Clemente XV: nome bastante difícil de ser escolhido. Ganganelli, o último Clemente, foi eleito em 1769 e teve um papado confuso. Porém ele foi eleito em um conclave de absurda duração: três meses e 179 escrutínios (sendo que alguns deles terminaram mais “acalorados” do que as apurações de antigamente do Carnaval no Rio de Janeiro).
Foi um exímio pregador, como se pede do novo Papa, teve pulso forte, especialmente contra os jesuítas. Além disso, entrou na história como homem virtuoso e íntegro, as duas virtudes necessárias do novo Papa. Como ponto fraco, apenas seu curto pontificado de quatro anos.
Já São Clemente (o Papa Clemente I), foi o quarto papa da história, tendo seu pontificado começado em 88, e foi, além de um grande pregador, uma pessoa que organizou muito bem a Igreja em seu começo (olha a excelência administrativa) apesar de todas as dificuldades. Para compensar Ganganelli, Clemente I teve um papado ligeiramente mais longo: nove anos.

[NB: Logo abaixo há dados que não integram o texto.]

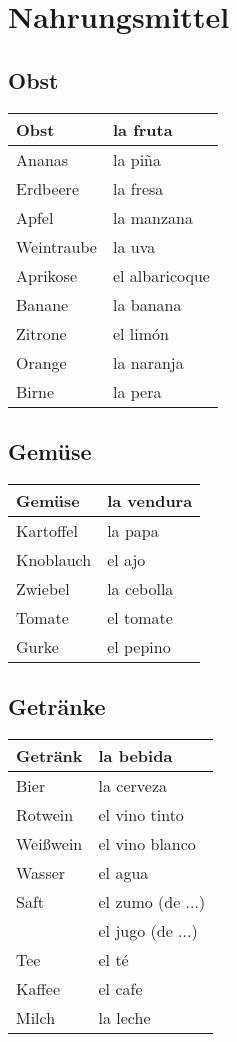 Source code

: \documentclass[10pt,spanish]{report}
\begin{document}
\chapter*{Nahrungsmittel}

\section*{Obst}
\begin{longtable}{p{} | p{}} 
\textbf{Obst}     & \textbf{la fruta}                                  \\ \hline
\hline
\endhead %
Ananas & la pi\~{n}a \\
Erdbeere & la fresa \\
Apfel & la manzana \\
Weintraube & la uva \\
Aprikose & el albaricoque \\
Banane & la banana \\
Zitrone & el limón\\
Orange & la naranja \\
Birne & la pera \\
\end{longtable}


\section*{Gemüse}
\begin{longtable}{p{} | p{}} 
\textbf{Gemüse}     & \textbf{la vendura}                                       \\ \hline
\hline
\endhead %
Kartoffel & la papa\\
Knoblauch & el ajo\\
Zwiebel & la cebolla\\
Tomate & el tomate\\
Gurke & el pepino\\
\end{longtable}


\section*{Getränke}
\begin{longtable}{p{} | p{}} 
\textbf{Getränk}     & \textbf{la bebida}                                       \\ \hline
\hline
\endhead %
  Bier & la cerveza\\
  Rotwein & el vino tinto\\
  Weißwein & el vino blanco\\
  Wasser & el agua \\
  Saft & el zumo (de ...)\\
  & el jugo (de ...) \\
  Tee & el té \\
  Kaffee & el cafe \\
  Milch & la leche \\
\end{longtable}
\end{document}
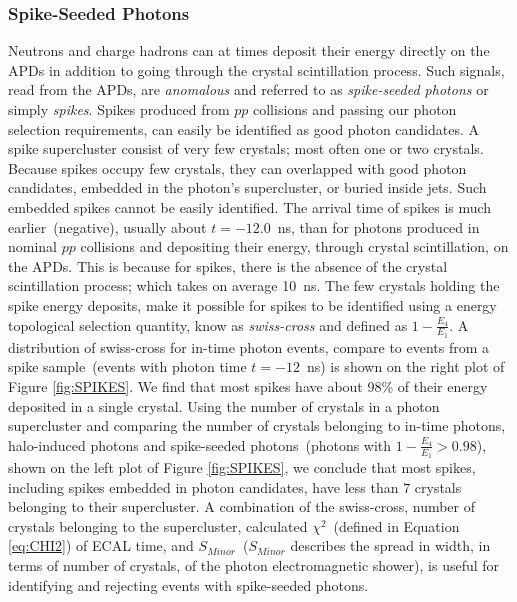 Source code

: \subsubsection{Spike-Seeded Photons}
Neutrons and charge hadrons can at times deposit their energy directly on the APDs in addition to  going through the crystal scintillation process. Such signals, read from the APDs, are \textit{anomalous} and referred to as \textit{spike-seeded photons} or simply \textit{spikes}. Spikes produced from $pp$ collisions and passing our photon selection requirements, can easily be identified as good photon candidates. A spike supercluster consist of very few crystals; most often one or two crystals. Because spikes occupy few crystals, they can overlapped with good photon candidates, embedded in the photon's supercluster, or buried inside jets. Such embedded spikes cannot be easily identified. 
\newline
The arrival time of spikes is much earlier~(negative), usually about $t = -12.0$~ns, than for photons produced in nominal $pp$ collisions and depositing their energy, through crystal scintillation, on the APDs. This is because for spikes, there is the absence of the crystal scintillation process; which takes on average 10~ns. The few crystals holding the spike energy deposits, make it possible for spikes to be identified using a energy topological selection quantity, know as \textit{swiss-cross} and defined as  $1-\frac{E_{4}}{E_{1}}$. A distribution of swiss-cross for in-time photon events, compare to events from a spike sample~(events with photon time $t = -12$~ns) is shown on the right plot of Figure \ref{fig:SPIKES}. We find that most spikes have about 98\% of their energy deposited in a single crystal.
\newline
Using the number of crystals in a photon supercluster and comparing the number of crystals belonging to in-time photons, halo-induced photons and spike-seeded photons~(photons with $1-\frac{E_{4}}{E_{1}} > 0.98$), shown on the left plot of Figure \ref{fig:SPIKES}, we conclude that most spikes, including spikes embedded in photon candidates, have less than $7$ crystals belonging to their supercluster. A combination of the swiss-cross, number of crystals belonging to the supercluster, calculated $\chi^{2}$~(defined in Equation \ref{eq:CHI2}) of ECAL time, and $ S_{Minor}$~($ S_{Minor}$ describes the spread in width, in terms of number of crystals, of the photon electromagnetic shower), is useful for identifying and rejecting events with spike-seeded photons.

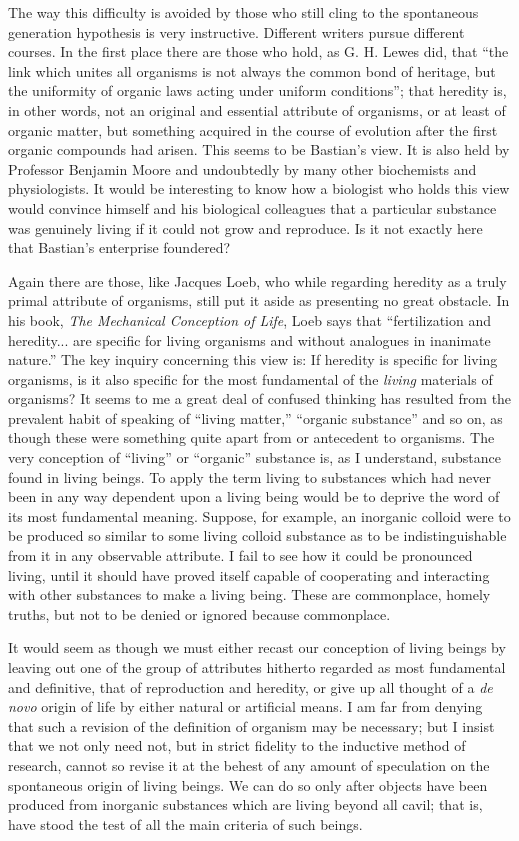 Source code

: \documentclass[a4paper, 11pt, oneside, polutonikogreek, english, landscape]{article}
\begin{document}
The way this difficulty is avoided by those who still cling to the spontaneous generation hypothesis is very instructive. Different writers pursue different courses. In the first place there are those who hold, as G. H. Lewes did, that ``the link which unites all organisms is not always the common bond of heritage, but the uniformity of organic laws acting under uniform conditions''; that heredity is, in other words, not an original and essential attribute of organisms, or at least of organic matter, but something acquired in the course of evolution after the first organic compounds had arisen. This seems to be Bastian's view. It is also held by Professor Benjamin Moore and undoubtedly by many other biochemists and physiologists. It would be interesting to know how a biologist who holds this view would convince himself and his biological colleagues that a particular substance was genuinely living if it could not grow and reproduce. Is it not exactly here that Bastian's enterprise foundered?

Again there are those, like Jacques Loeb, who while regarding heredity as a truly primal attribute of organisms, still put it aside as presenting no great obstacle. In his book, \emph{The Mechanical Conception of Life}, Loeb says that ``fertilization and heredity... are specific for living organisms and without analogues in inanimate nature.'' The key inquiry concerning this view is: If heredity is specific for living organisms, is it also specific for the most fundamental of the \emph{living} materials of organisms? It seems to me a great deal of confused thinking has resulted from the prevalent habit of speaking of ``living matter,'' ``organic substance'' and so on, as though these were something quite apart from or antecedent to organisms. The very conception of ``living'' or ``organic'' substance is, as I understand, substance found in living beings. To apply the term living to substances which had never been in any way dependent upon a living being would be to deprive the word of its most fundamental meaning. Suppose, for example, an inorganic colloid were to be produced so similar to some living colloid substance as to be indistinguishable from it in any observable attribute. I fail to see how it could be pronounced living, until it should have proved itself capable of cooperating and interacting with other substances to make a living being. These are commonplace, homely truths, but not to be denied or ignored because commonplace.

It would seem as though we must either recast our conception of living beings by leaving out one of the group of attributes hitherto regarded as most fundamental and definitive, that of reproduction and heredity, or give up all thought of a \emph{de novo} origin of life by either natural or artificial means. I am far from denying that such a revision of the definition of organism may be necessary; but I insist that we not only need not, but in strict fidelity to the inductive method of research, cannot so revise it at the behest of any amount of speculation on the spontaneous origin of living beings. We can do so only after objects have been produced from inorganic substances which are living beyond all cavil; that is, have stood the test of all the main criteria of such beings.
\end{document}
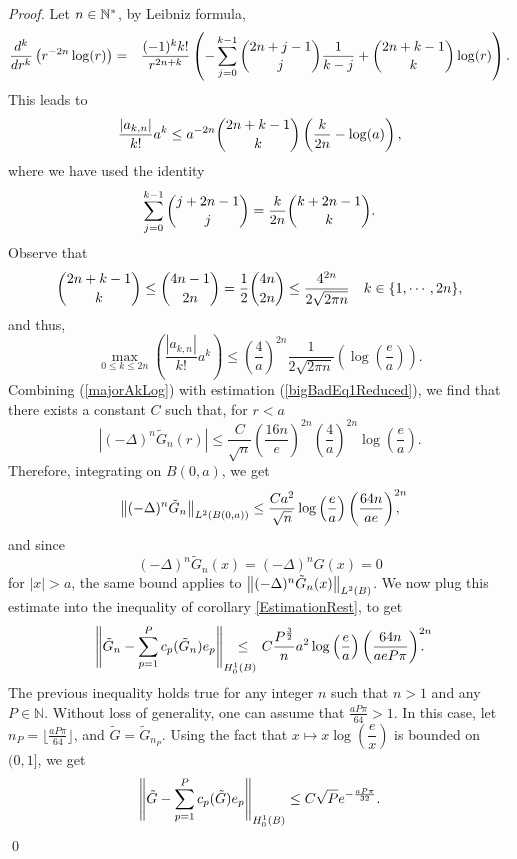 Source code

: \documentclass[smallextended]{svjour3}
\begin{document}
\begin{proof}
	Let $n \in \mathbb{N}^*$, by Leibniz formula, 
	\begin{eqnarray*}						
		\dfrac{d^k }{dr^k}\left(r^{-2n}\log(r)\right) & = & \dfrac{(-1)^k k!}{r^{2n+k}}  \left(-\displaystyle\sum_{j=0}^{k-1}\dbinom{2n+j-1}{j}\dfrac{1}{k-j}+\dbinom{2n+k-1}{k}\log(r)\right). \\
	\end{eqnarray*}
	This leads to \[\dfrac{|a_{k,n}|}{k!}a^k \leq a^{-2n} \dbinom{2n + k -1}{k}\left(\frac{k}{2n}-\log(a)\right),\]
	where we have used the identity
	\begin{equation*}
		\sum_{j=0}^{k-1}\dbinom{j+2n-1}{j} = \dfrac{k}{2n}\dbinom{k+2n-1}{k}.
	\end{equation*}
	Observe that
	\begin{equation*}
		\dbinom{2n+k-1}{k}\leq \dbinom{4n-1}{2n} = \frac{1}{2}\dbinom{4n}{2n} \leq \dfrac{4^{2n}}{2\sqrt{2\pi n}} \quad k \in \{1,\cdots,2n\},
	\end{equation*}
	and thus,
	\begin{equation}
		\max_{0\leq k \leq 2n}\left(\dfrac{|a_{k,n}|}{k!}a^k\right) \leq \left(\frac{4}{a}\right)^{2n}\dfrac{1}{2\sqrt{2\pi n}}\left(\log\left(\frac{e}{a}\right)\right).
		\label{majorAkLog} 
	\end{equation}							
	Combining (\ref{majorAkLog}) with estimation (\ref{bigBadEq1Reduced}), we find that there exists a constant $C$ such that, for $r<a$
	\[|(-\Delta)^n \tilde{G}_n (r)|\leq \dfrac{C}{\sqrt{n}}\left( \frac{16n}{e}\right)^{2n}\left(\frac{4}{a}\right)^{2n}\log\left(\dfrac{e}{a}\right).\]
	Therefore, integrating on $B(0,a)$, we get
	\[ \left\|(-\Delta)^n \tilde{G}_n\right\|_{L^2(B(0,a))} \leq \dfrac{C a^2}{\sqrt{n}}\log\left(\frac{e}{a}\right)\left( \frac{64n}{ae}\right)^{2n}\!\!\!\!\!\!,\]
	and since 
	\[(-\Delta)^n \tilde{G}_n(x) = (-\Delta)^n G(x) = 0\]
	for $|x|>a$, the same bound applies to $\left\|(-\Delta)^n \tilde{G}_n(x)\right\|_{L^2(B)}$. 
	We now plug this estimate into the inequality of corollary \ref{EstimationRest}, to get
	\[ \norm{\tilde{G}_n - \sum_{p=1}^{P}c_p(\tilde{G}_n)e_p}_{H^1_0(B)} \!\!\!\!\!\!\!\!\!\!\leq~~ C \dfrac{P^\frac{3}{2}}{n} a^2 \log\left(\dfrac{e}{a}\right)\left( \frac{64 n}{ae P \pi}\right)^{2n}\!\!\!\!\!\!.\] 
	The previous inequality holds true for any integer $n$ such that $n>1$ and any $P \in \mathbb{N}$. Without loss of generality, one can assume that $\frac{aP\pi}{64} >1$. In this case, let $n_P = \lfloor \frac{aP\pi}{64}\rfloor $, and $\tilde{G} = \tilde{G}_{n_P}$. Using the fact that $x\mapsto x \log\left(\dfrac{e}{x}\right)$ is bounded on $(0,1]$, we get 
	\[ \left\|\tilde{G} - \sum_{p=1}^{P}c_p(\tilde{G})e_p\right\|_{H^1_0(B)} \leq C \sqrt{P} e^{-\frac{aP\pi}{32}}.\]
	\qed
\end{proof}																												
\end{document}
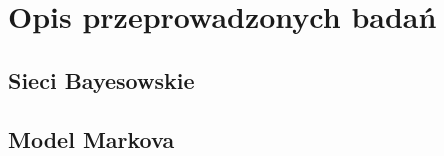 \newpage

\section{Opis przeprowadzonych badań}

\subsection{Sieci Bayesowskie}

\newpage

\subsection{Model Markova}
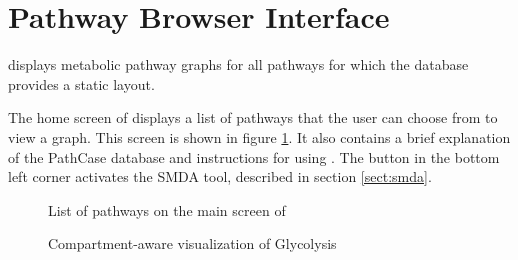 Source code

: \section{Pathway Browser Interface}
\label{sect:maw_interface}

\mawapp displays metabolic pathway graphs for all pathways for which the
\pathcasemaw database provides a static layout.

The home screen of \mawapp displays a list of pathways that the user can choose
from to view a graph. This screen is shown in figure
\ref{fig:maw_screenshot_list}. It also contains a brief explanation of the
PathCase database and instructions for using \mawapp. The button in the bottom
left corner activates the SMDA tool, described in section \ref{sect:smda}.

\begin{figure}[htbp]
    \caption{\label{fig:maw_screenshot_list} List of pathways on the main screen
    of \mawapp}
\end{figure}

\begin{figure}[hbtp]
    \caption{\label{fig:maw_screenshot_pathway} Compartment-aware visualization
    of Glycolysis}
\end{figure}

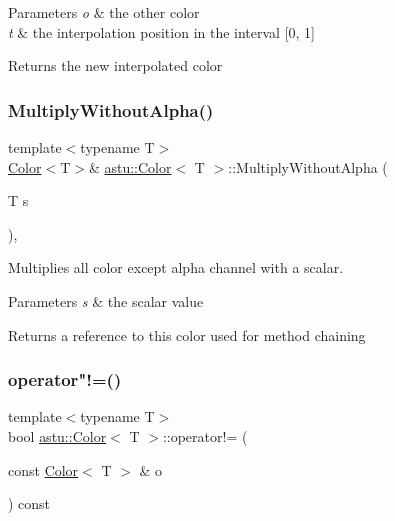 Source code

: \begin{DoxyParams}{Parameters}
{\em o} & the other color \\
\hline
{\em t} & the interpolation position in the interval \mbox{[}0, 1\mbox{]} \\
\hline
\end{DoxyParams}
\begin{DoxyReturn}{Returns}
the new interpolated color 
\end{DoxyReturn}
\mbox{\label{classastu_1_1Color_a662946707019ddc5d79612da685be5f8}} 
\subsubsection{\texorpdfstring{Multiply\+Without\+Alpha()}{MultiplyWithoutAlpha()}}
{\footnotesize\ttfamily template$<$typename T$>$ \\
\hyperlink{classastu_1_1Color}{Color}$<$T$>$\& \hyperlink{classastu_1_1Color}{astu\+::\+Color}$<$ T $>$\+::Multiply\+Without\+Alpha (\begin{DoxyParamCaption}\item[{T}]{s }\end{DoxyParamCaption})\hspace{0.3cm}{\ttfamily [inline]}, {\ttfamily [noexcept]}}

Multiplies all color except alpha channel with a scalar.


\begin{DoxyParams}{Parameters}
{\em s} & the scalar value \\
\hline
\end{DoxyParams}
\begin{DoxyReturn}{Returns}
a reference to this color used for method chaining 
\end{DoxyReturn}
\mbox{\label{classastu_1_1Color_a03214300c75b0737cd91679f758112c5}} 
\subsubsection{\texorpdfstring{operator"!=()}{operator!=()}}
{\footnotesize\ttfamily template$<$typename T$>$ \\
bool \hyperlink{classastu_1_1Color}{astu\+::\+Color}$<$ T $>$\+::operator!= (\begin{DoxyParamCaption}\item[{const \hyperlink{classastu_1_1Color}{Color}$<$ T $>$ \&}]{o }\end{DoxyParamCaption}) const\hspace{0.3cm}{\ttfamily [inline]}}

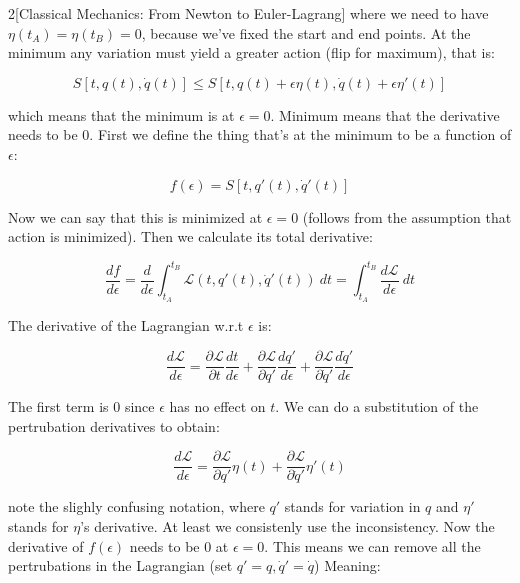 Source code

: \documentclass{article}
\begin{document}
\begin{multicols}{2}[Classical Mechanics: From Newton to Euler-Lagrang]
where we need to have $\eta(t_A) = \eta(t_B) = 0$, because we've fixed the start and end points. At the minimum any variation must yield a greater action (flip for maximum), that is:

\begin{equation*}
    S[t, q(t), \dot{q}(t)] \leq S[t, q(t) + \epsilon \eta(t), \dot{q}(t) + \epsilon \eta'(t)]
\end{equation*}

which means that the minimum is at $\epsilon = 0$. Minimum means that the derivative needs to be $0$. First we define the thing that's at the minimum to be a function of $\epsilon$:

\begin{equation*}
    f(\epsilon) = S[t, q'(t), \dot{q}'(t)]
\end{equation*}

Now we can say that this is minimized at $\epsilon = 0$ (follows from the assumption that action is minimized). Then we calculate its total derivative:

\begin{equation}
    \frac{d f}{d \epsilon} = \frac{d}{d \epsilon}\int_{t_A}^{t_B} \mathcal{L}(t, q'(t), \dot{q}'(t))\ dt = \int_{t_A}^{t_B} \frac{d \mathcal{L}}{d \epsilon}\ dt
\end{equation}

The derivative of the Lagrangian w.r.t $\epsilon$ is:

\begin{equation*}
    \frac{d \mathcal{L}}{d \epsilon} = \frac{\partial \mathcal{L}}{\partial t} \frac{d t}{d \epsilon} + \frac{\partial \mathcal{L}}{\partial q'} \frac{dq'}{d \epsilon} + \frac{\partial \mathcal{L}}{\partial \dot{q}'} \frac{d \dot{q}'}{d \epsilon}
\end{equation*}

The first term is $0$ since $\epsilon$ has no effect on $t$. We can do a substitution of the pertrubation derivatives to obtain:

\begin{equation*}
    \frac{d \mathcal{L}}{d \epsilon} = \frac{\partial \mathcal{L}}{\partial q'} \eta(t) + \frac{\partial \mathcal{L}}{\partial \dot{q}'} \eta'(t)
\end{equation*}

note the slighly confusing notation, where $q'$ stands for variation in $q$ and $\eta'$ stands for $\eta$'s derivative. At least we consistenly use the inconsistency. Now the derivative of $f(\epsilon)$ needs to be $0$ at $\epsilon = 0$. This means we can remove all the pertrubations in the Lagrangian (set $q' = q, \dot{q}' = \dot{q}$) Meaning:


\end{multicols}
\end{document}
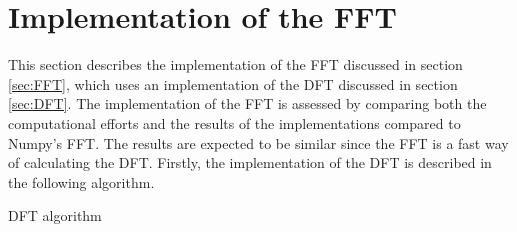 \section{Implementation of the FFT}
This section describes the implementation of the FFT discussed in section \ref{sec:FFT}, which uses an implementation of the DFT discussed in section \ref{sec:DFT}. The implementation of the FFT is assessed by comparing both the computational efforts and the results of the implementations compared to Numpy's FFT. The results are expected to be similar since the FFT is a fast way of calculating the DFT. Firstly, the implementation of the DFT is described in the following algorithm.

\begin{algorithm}
\caption{DFT algorithm}
\label{DFTalg}
\begin{algorithmic}[1]
		 
		\EndFor
	\EndFor
\EndProcedure
\end{algorithmic}
\end{algorithm}

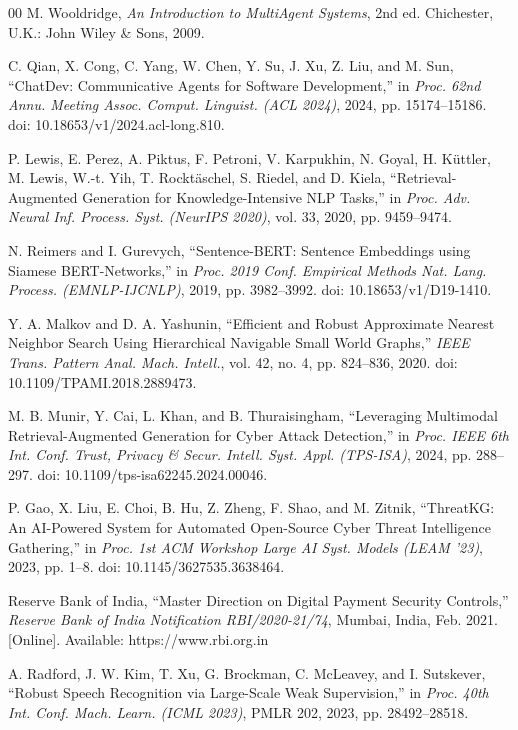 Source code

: \documentclass[conference]{IEEEtran}
\begin{document}
\begin{thebibliography}{00}
M. Wooldridge, \textit{An Introduction to MultiAgent Systems}, 2nd ed. Chichester, U.K.: John Wiley \& Sons, 2009.

C. Qian, X. Cong, C. Yang, W. Chen, Y. Su, J. Xu, Z. Liu, and M. Sun, ``ChatDev: Communicative Agents for Software Development,'' in \textit{Proc. 62nd Annu. Meeting Assoc. Comput. Linguist. (ACL 2024)}, 2024, pp. 15174--15186. doi: 10.18653/v1/2024.acl-long.810.

P. Lewis, E. Perez, A. Piktus, F. Petroni, V. Karpukhin, N. Goyal, H. K{\"u}ttler, M. Lewis, W.-t. Yih, T. Rockt{\"a}schel, S. Riedel, and D. Kiela, ``Retrieval-Augmented Generation for Knowledge-Intensive NLP Tasks,'' in \textit{Proc. Adv. Neural Inf. Process. Syst. (NeurIPS 2020)}, vol. 33, 2020, pp. 9459--9474.

N. Reimers and I. Gurevych, ``Sentence-BERT: Sentence Embeddings using Siamese BERT-Networks,'' in \textit{Proc. 2019 Conf. Empirical Methods Nat. Lang. Process. (EMNLP-IJCNLP)}, 2019, pp. 3982--3992. doi: 10.18653/v1/D19-1410.

Y. A. Malkov and D. A. Yashunin, ``Efficient and Robust Approximate Nearest Neighbor Search Using Hierarchical Navigable Small World Graphs,'' \textit{IEEE Trans. Pattern Anal. Mach. Intell.}, vol. 42, no. 4, pp. 824--836, 2020. doi: 10.1109/TPAMI.2018.2889473.

M. B. Munir, Y. Cai, L. Khan, and B. Thuraisingham, ``Leveraging Multimodal Retrieval-Augmented Generation for Cyber Attack Detection,'' in \textit{Proc. IEEE 6th Int. Conf. Trust, Privacy \& Secur. Intell. Syst. Appl. (TPS-ISA)}, 2024, pp. 288--297. doi: 10.1109/tps-isa62245.2024.00046.

P. Gao, X. Liu, E. Choi, B. Hu, Z. Zheng, F. Shao, and M. Zitnik, ``ThreatKG: An AI-Powered System for Automated Open-Source Cyber Threat Intelligence Gathering,'' in \textit{Proc. 1st ACM Workshop Large AI Syst. Models (LEAM '23)}, 2023, pp. 1--8. doi: 10.1145/3627535.3638464.

Reserve Bank of India, ``Master Direction on Digital Payment Security Controls,'' \textit{Reserve Bank of India Notification RBI/2020-21/74}, Mumbai, India, Feb. 2021. [Online]. Available: https://www.rbi.org.in

A. Radford, J. W. Kim, T. Xu, G. Brockman, C. McLeavey, and I. Sutskever, ``Robust Speech Recognition via Large-Scale Weak Supervision,'' in \textit{Proc. 40th Int. Conf. Mach. Learn. (ICML 2023)}, PMLR 202, 2023, pp. 28492--28518.


\end{thebibliography}
\end{document}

É um nome interessante para se fazer uma escolha arriscadíssima (que pagaria fortunas nas casas de aposta).
Qualquer outro nome que saia seria uma tremenda surpresa (alias, o próprio Clemente já seria surpresa, sou o único a acreditar nessa possibilidade), mas nunca pode ser descartada. As escolhas baseadas nos nomes dos últimos papas estão ficando cada vez mais restritas e prevejo surpresas interessantes nas próximas escolhas. Será que já começará por essa?